The (renewable) power of exercise
The future of wearable tech is here, and it’s being built at the University of Wollongong
Over the past decade, the wearable technology wave has changed the way we interact with each other, ourselves and fitness. Wearables have become versatile and less obvious, integrating with our daily lives and performance.
Electronic performance and tracking systems (EPTS) were first used in professional sport in 2016 when Leicester City introduced wearables to the English Premier League.
It’s the same year the University of Wollongong’s (UOW) Dr Fatemeh Mokhtari began her thesis, Smart Fabrics for Wearable Technology.
She has designed a new form of wearable through piezoelectricity (electricity generated through mechanical movement.) Piezoelectric wearables have garnered huge attention since they were first innovated by Japanese university researchers in 2015.
"Flexible fibre energy harvesters have attracted significant attention due to their ability to be integrated into fabrics, or stitched into existing textiles,” says Dr Mokhtari.
“However, largescale production of energy harvester fibres using conventional manufacturing processes has been a challenge.”
With her team at the Australian Institute of Innovative Materials (AIIM) at UOW, Dr Mokhtari has created a novel smart fabric embedded with silver-coated nylon that creates an electrical current when stretched.
“We developed these materials and fabricated filaments through an extruder machine to be made in mass production, so it can feed through the different types of textile machines and be produced in different ways,” says Dr Mokhtari.
“The novelty of this is the variation of the textile design, from melt-spinning, knitting, weaving, braiding – giving us the capability of low-cost and high production.” she says.
While the original Japanese design used carbon-fibres, newer designs have used aluminium.

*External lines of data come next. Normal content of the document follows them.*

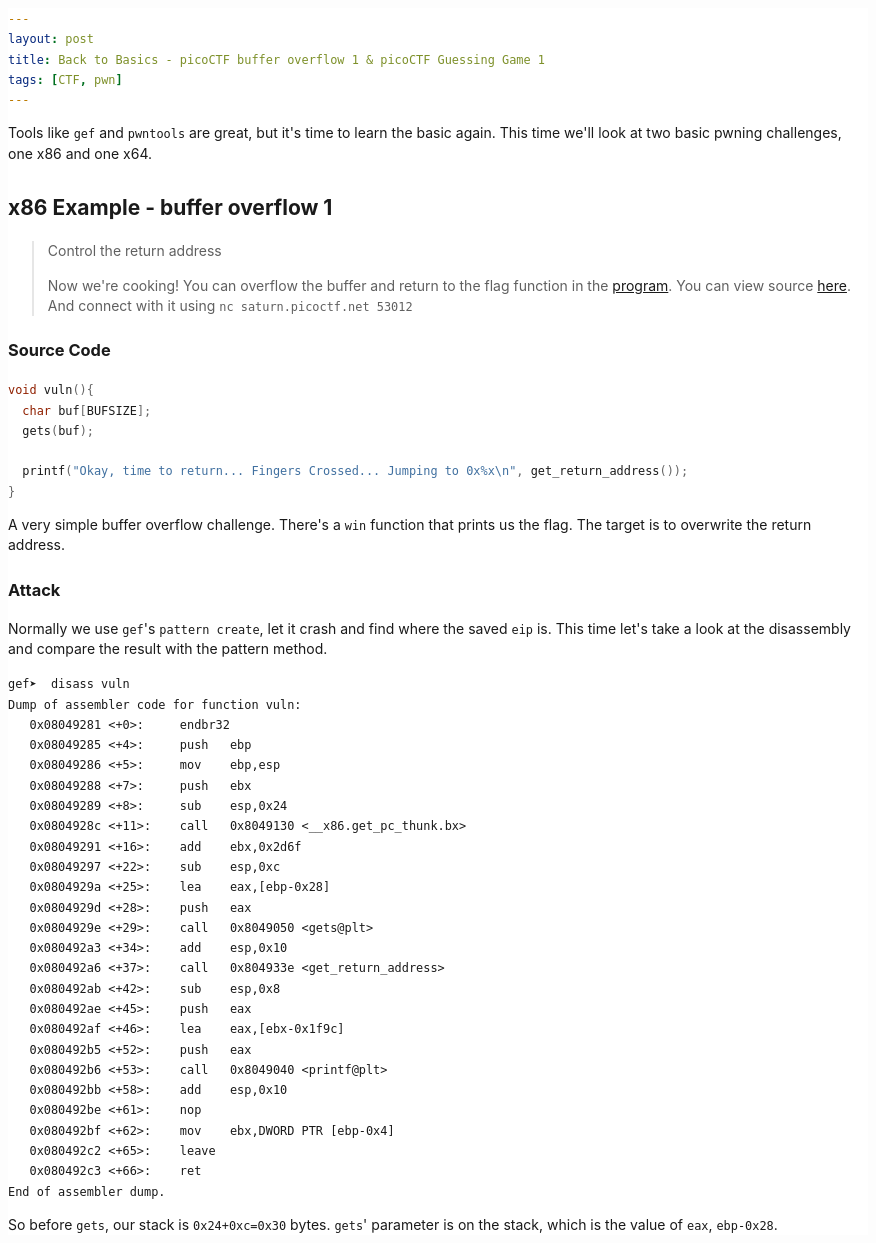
 ```yaml
---
layout: post
title: Back to Basics - picoCTF buffer overflow 1 & picoCTF Guessing Game 1
tags: [CTF, pwn]
---
```

Tools like `gef` and `pwntools` are great, but it's time to learn the basic again. This time we'll look at two basic pwning challenges, one x86 and one x64.

## x86 Example - buffer overflow 1
> Control the return address
> 
> Now we're cooking! You can overflow the buffer and return to the flag function in the [program](https://artifacts.picoctf.net/c/251/vuln). You can view source [here](https://artifacts.picoctf.net/c/251/vuln.c). And connect with it using `nc saturn.picoctf.net 53012`

### Source Code
```c
void vuln(){
  char buf[BUFSIZE];
  gets(buf);

  printf("Okay, time to return... Fingers Crossed... Jumping to 0x%x\n", get_return_address());
}
```
A very simple buffer overflow challenge. There's a `win` function that prints us the flag. The target is to overwrite the return address.

### Attack
Normally we use `gef`'s `pattern create`, let it crash and find where the saved `eip` is. This time let's take a look at the disassembly and compare the result with the pattern method.
```
gef➤  disass vuln
Dump of assembler code for function vuln:
   0x08049281 <+0>:     endbr32 
   0x08049285 <+4>:     push   ebp
   0x08049286 <+5>:     mov    ebp,esp
   0x08049288 <+7>:     push   ebx
   0x08049289 <+8>:     sub    esp,0x24
   0x0804928c <+11>:    call   0x8049130 <__x86.get_pc_thunk.bx>
   0x08049291 <+16>:    add    ebx,0x2d6f
   0x08049297 <+22>:    sub    esp,0xc
   0x0804929a <+25>:    lea    eax,[ebp-0x28]
   0x0804929d <+28>:    push   eax
   0x0804929e <+29>:    call   0x8049050 <gets@plt>
   0x080492a3 <+34>:    add    esp,0x10
   0x080492a6 <+37>:    call   0x804933e <get_return_address>
   0x080492ab <+42>:    sub    esp,0x8
   0x080492ae <+45>:    push   eax
   0x080492af <+46>:    lea    eax,[ebx-0x1f9c]
   0x080492b5 <+52>:    push   eax
   0x080492b6 <+53>:    call   0x8049040 <printf@plt>
   0x080492bb <+58>:    add    esp,0x10
   0x080492be <+61>:    nop
   0x080492bf <+62>:    mov    ebx,DWORD PTR [ebp-0x4]
   0x080492c2 <+65>:    leave  
   0x080492c3 <+66>:    ret    
End of assembler dump.
```
So before `gets`, our stack is `0x24+0xc=0x30` bytes. `gets`' parameter is on the stack, which is the value of `eax`, `ebp-0x28`.
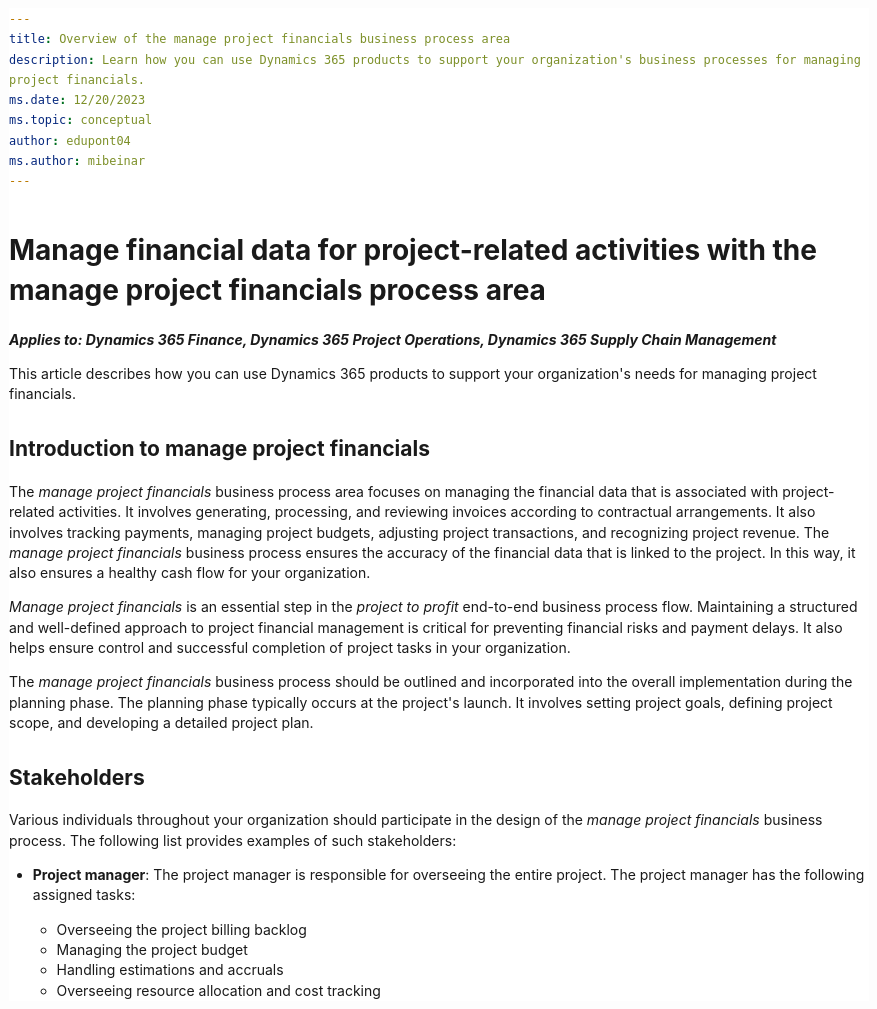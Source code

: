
 ```yaml
---
title: Overview of the manage project financials business process area
description: Learn how you can use Dynamics 365 products to support your organization's business processes for managing project financials.
ms.date: 12/20/2023
ms.topic: conceptual
author: edupont04
ms.author: mibeinar
---
```


# Manage financial data for project-related activities with the manage project financials process area

***Applies to: Dynamics 365 Finance, Dynamics 365 Project Operations, Dynamics 365 Supply Chain Management***

This article describes how you can use Dynamics 365 products to support your organization's needs for managing project financials. 

## Introduction to manage project financials

The *manage project financials* business process area focuses on managing the financial data that is associated with project-related activities. It involves generating, processing, and reviewing invoices according to contractual arrangements. It also involves tracking payments, managing project budgets, adjusting project transactions, and recognizing project revenue. The *manage project financials* business process ensures the accuracy of the financial data that is linked to the project. In this way, it also ensures a healthy cash flow for your organization.

*Manage project financials* is an essential step in the *project to profit* end-to-end business process flow. Maintaining a structured and well-defined approach to project financial management is critical for preventing financial risks and payment delays. It also helps ensure control and successful completion of project tasks in your organization.

The *manage project financials* business process should be outlined and incorporated into the overall implementation during the planning phase. The planning phase typically occurs at the project's launch. It involves setting project goals, defining project scope, and developing a detailed project plan.

## Stakeholders

Various individuals throughout your organization should participate in the design of the *manage project financials* business process. The following list provides examples of such stakeholders:

- **Project manager**: The project manager is responsible for overseeing the entire project. The project manager has the following assigned tasks:

    - Overseeing the project billing backlog
    - Managing the project budget
    - Handling estimations and accruals
    - Overseeing resource allocation and cost tracking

Through its silver-coated nylon, Dr Mokhtari’s design provided a peak voltage output 2.5 times higher than its predecessors.

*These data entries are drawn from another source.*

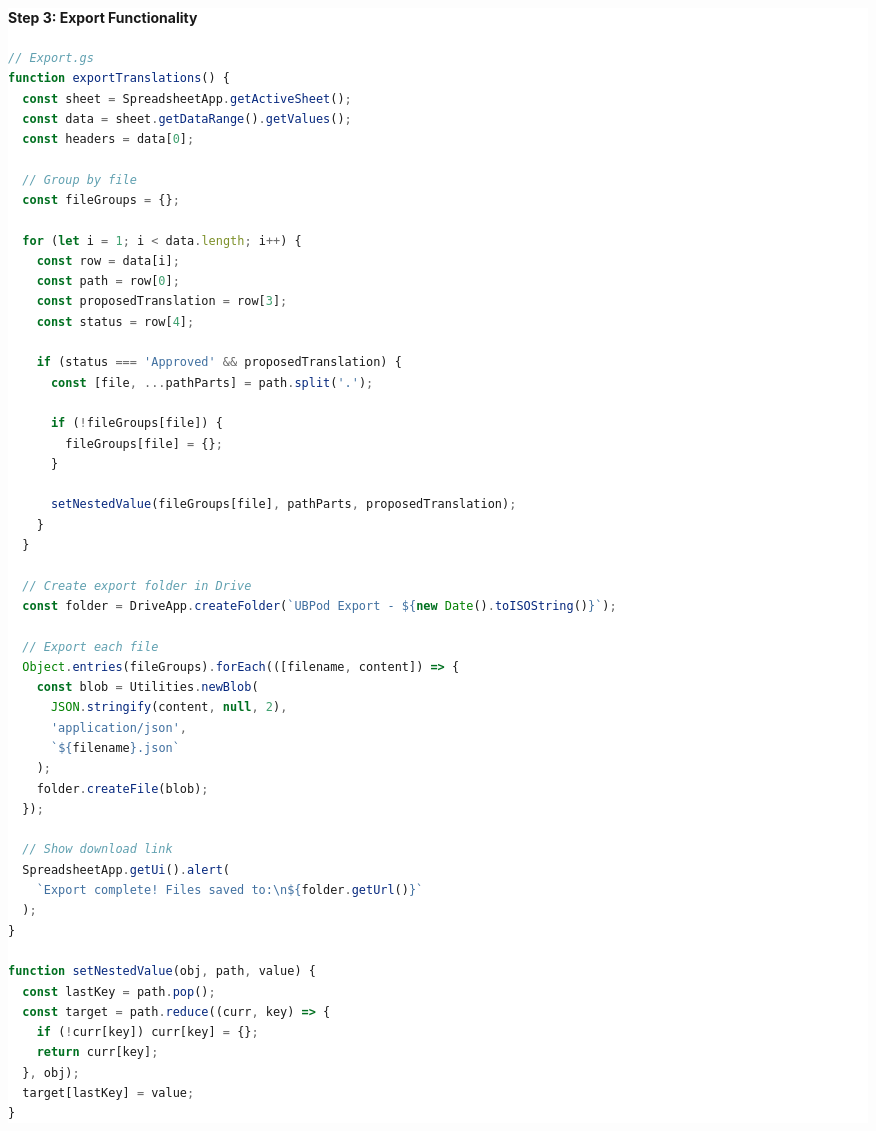#### Step 3: Export Functionality

```javascript
// Export.gs
function exportTranslations() {
  const sheet = SpreadsheetApp.getActiveSheet();
  const data = sheet.getDataRange().getValues();
  const headers = data[0];
  
  // Group by file
  const fileGroups = {};
  
  for (let i = 1; i < data.length; i++) {
    const row = data[i];
    const path = row[0];
    const proposedTranslation = row[3];
    const status = row[4];
    
    if (status === 'Approved' && proposedTranslation) {
      const [file, ...pathParts] = path.split('.');
      
      if (!fileGroups[file]) {
        fileGroups[file] = {};
      }
      
      setNestedValue(fileGroups[file], pathParts, proposedTranslation);
    }
  }
  
  // Create export folder in Drive
  const folder = DriveApp.createFolder(`UBPod Export - ${new Date().toISOString()}`);
  
  // Export each file
  Object.entries(fileGroups).forEach(([filename, content]) => {
    const blob = Utilities.newBlob(
      JSON.stringify(content, null, 2),
      'application/json',
      `${filename}.json`
    );
    folder.createFile(blob);
  });
  
  // Show download link
  SpreadsheetApp.getUi().alert(
    `Export complete! Files saved to:\n${folder.getUrl()}`
  );
}

function setNestedValue(obj, path, value) {
  const lastKey = path.pop();
  const target = path.reduce((curr, key) => {
    if (!curr[key]) curr[key] = {};
    return curr[key];
  }, obj);
  target[lastKey] = value;
}
```
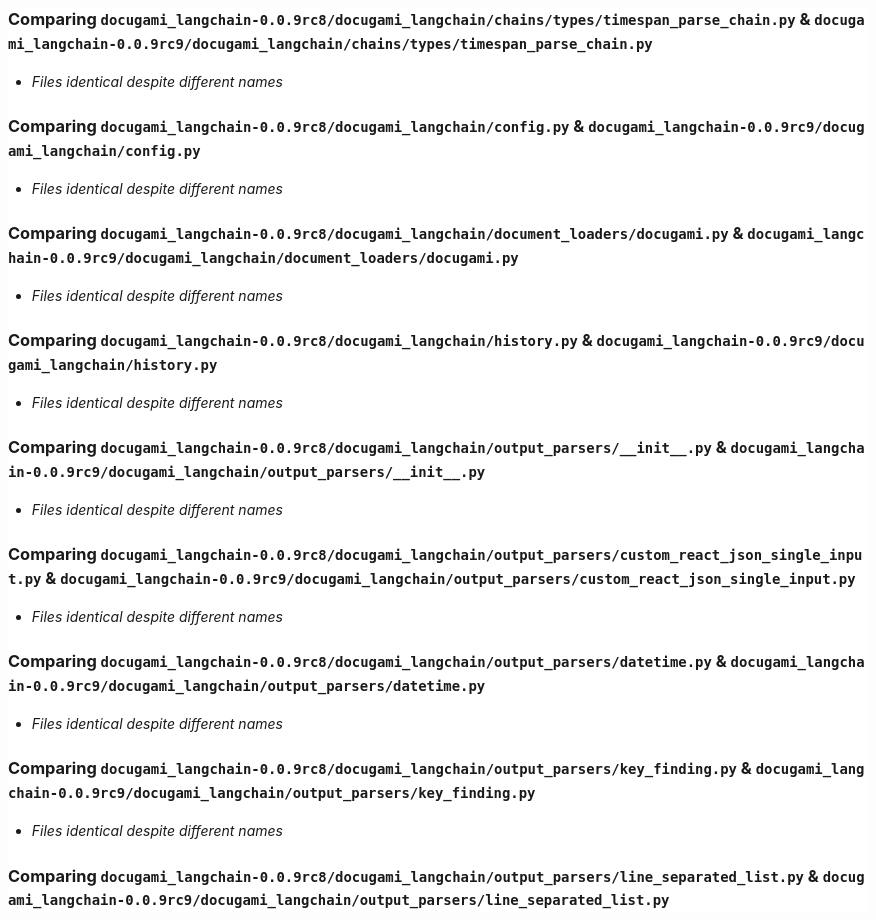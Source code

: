 ### Comparing `docugami_langchain-0.0.9rc8/docugami_langchain/chains/types/timespan_parse_chain.py` & `docugami_langchain-0.0.9rc9/docugami_langchain/chains/types/timespan_parse_chain.py`

 * *Files identical despite different names*

### Comparing `docugami_langchain-0.0.9rc8/docugami_langchain/config.py` & `docugami_langchain-0.0.9rc9/docugami_langchain/config.py`

 * *Files identical despite different names*

### Comparing `docugami_langchain-0.0.9rc8/docugami_langchain/document_loaders/docugami.py` & `docugami_langchain-0.0.9rc9/docugami_langchain/document_loaders/docugami.py`

 * *Files identical despite different names*

### Comparing `docugami_langchain-0.0.9rc8/docugami_langchain/history.py` & `docugami_langchain-0.0.9rc9/docugami_langchain/history.py`

 * *Files identical despite different names*

### Comparing `docugami_langchain-0.0.9rc8/docugami_langchain/output_parsers/__init__.py` & `docugami_langchain-0.0.9rc9/docugami_langchain/output_parsers/__init__.py`

 * *Files identical despite different names*

### Comparing `docugami_langchain-0.0.9rc8/docugami_langchain/output_parsers/custom_react_json_single_input.py` & `docugami_langchain-0.0.9rc9/docugami_langchain/output_parsers/custom_react_json_single_input.py`

 * *Files identical despite different names*

### Comparing `docugami_langchain-0.0.9rc8/docugami_langchain/output_parsers/datetime.py` & `docugami_langchain-0.0.9rc9/docugami_langchain/output_parsers/datetime.py`

 * *Files identical despite different names*

### Comparing `docugami_langchain-0.0.9rc8/docugami_langchain/output_parsers/key_finding.py` & `docugami_langchain-0.0.9rc9/docugami_langchain/output_parsers/key_finding.py`

 * *Files identical despite different names*

### Comparing `docugami_langchain-0.0.9rc8/docugami_langchain/output_parsers/line_separated_list.py` & `docugami_langchain-0.0.9rc9/docugami_langchain/output_parsers/line_separated_list.py`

“My project was to make this electrical conversion more efficient. We originally designed electrical circuits that charged a capacitor. After some running, the movement was enough to turn on an LED. The challenge is to make it as soon as you begin exercising, the movement can charge your mobile phone.”
The role of smart fabrics in healthcare
Wearables aren’t exactly new - early pedometers were used by researchers in the 1900s to quantify links between walking and health, and the first ‘step counter’ can be dated back to a novel invention by Leonardo Da Vinci.

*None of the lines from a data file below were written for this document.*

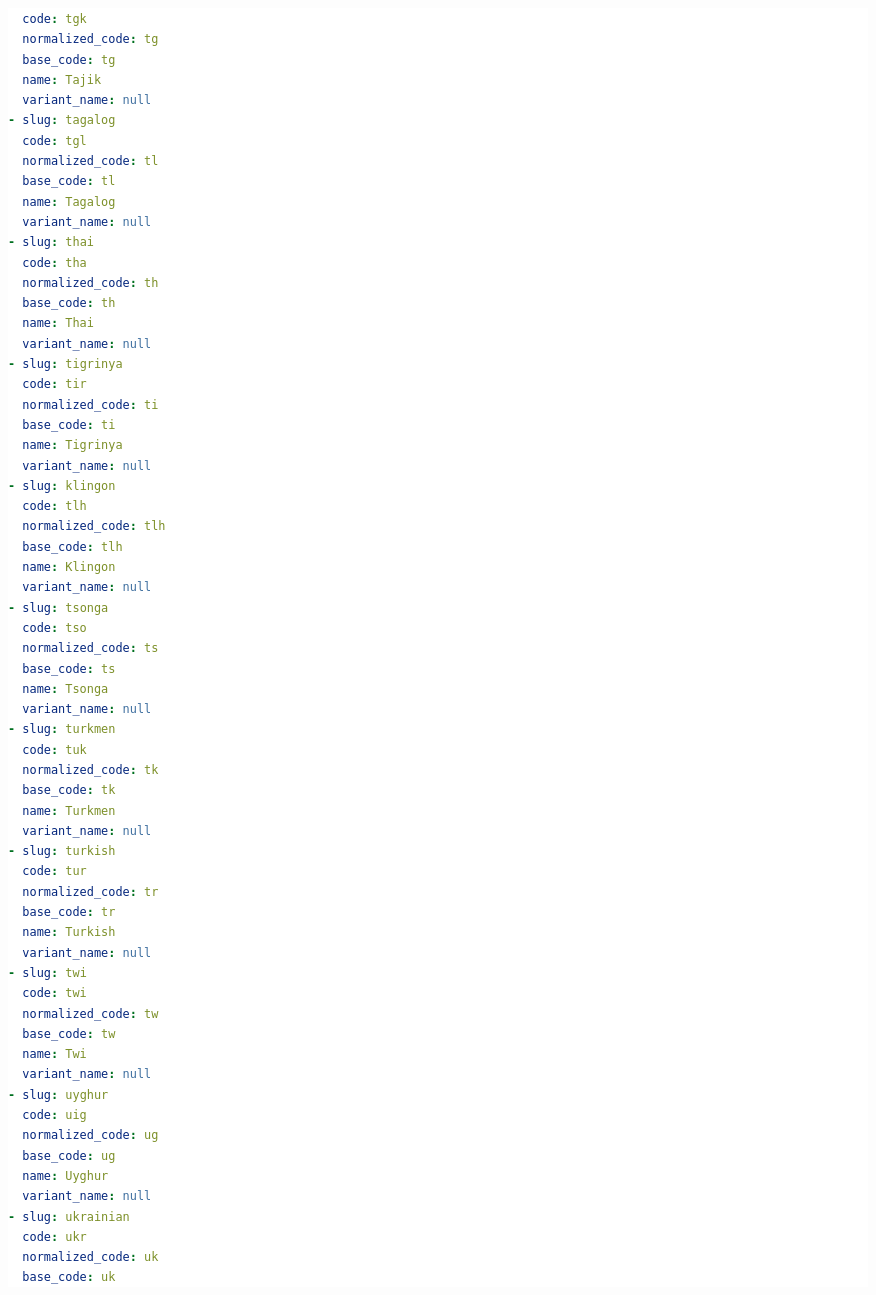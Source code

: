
 ```yaml
  code: tgk
  normalized_code: tg
  base_code: tg
  name: Tajik
  variant_name: null
- slug: tagalog
  code: tgl
  normalized_code: tl
  base_code: tl
  name: Tagalog
  variant_name: null
- slug: thai
  code: tha
  normalized_code: th
  base_code: th
  name: Thai
  variant_name: null
- slug: tigrinya
  code: tir
  normalized_code: ti
  base_code: ti
  name: Tigrinya
  variant_name: null
- slug: klingon
  code: tlh
  normalized_code: tlh
  base_code: tlh
  name: Klingon
  variant_name: null
- slug: tsonga
  code: tso
  normalized_code: ts
  base_code: ts
  name: Tsonga
  variant_name: null
- slug: turkmen
  code: tuk
  normalized_code: tk
  base_code: tk
  name: Turkmen
  variant_name: null
- slug: turkish
  code: tur
  normalized_code: tr
  base_code: tr
  name: Turkish
  variant_name: null
- slug: twi
  code: twi
  normalized_code: tw
  base_code: tw
  name: Twi
  variant_name: null
- slug: uyghur
  code: uig
  normalized_code: ug
  base_code: ug
  name: Uyghur
  variant_name: null
- slug: ukrainian
  code: ukr
  normalized_code: uk
  base_code: uk
```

Digital display pedometers hit the market in the mid 1990s, and entered the mainstream in around 2011, when the general population became more interested in tracking their movement.
Dr Mokhtari’s modern design uses these original ideas to work across a range of areas. The smart fabric doesn't just generate power for convenience - signals can also connect to an app that monitors movement which could be used across the spectrum of healthcare.
“The fabrics were put on the knee and recognised the bending of the joint, so can identify if you’re walking or running. It can also recognise how many degrees you bend your knee,” she says.
“If you have just had knee surgery, your doctor will want to evaluate how much you can move your knee and any improvement procedures. After one week you might get ten degrees of movement, then 20 degrees the next week and so on, and you can compare all those signals during recovery,” she says.
Dr Fatemeh Mokhtari's design can be used in any type of textile machine, allowing for mass production.
The future of wearable tech
Everyday wearable tech is now more popular than ever, with 127 million smart watches sold worldwide last year. Apple has the dominant share of the industry, with their wearables alone bringing in 8.8 billion USD of company revenue in 2021.
Dr Mokhtari hopes her innovation can fulfil diverse applications, including industry-specific workwear and personal use. Her team is currently seeking collaboration with private industry, specifically, in the activewear space.
"There are a lot of challenges: what we make must have high efficiency, a sense of comfort, be flexible, be viable for mass production, and at a low price,” she says.
The design can be covered in a silicone dressing to be wash-proof and sweat resistant, and the currents generate no heat to provide optimal comfort for the wearer.
Dr Mokhtari also has plans to combine the body heat generated through exercise with the current design.
“When you are running your body gets hot, and this heat also can be converted into electricity. We can potentially mix two different types of energy: mechanical to electricity and heat to electricity. In theory, if you went running on a hot day you could generate more electricity,” says Dr Mokhtari.
“We hope this can reach the level where it’s like clothes for everyday people, especially here in Australia where we have an active population. People are already running, walking, biking, and that mechanical movement could charge their mobile phone,” she says.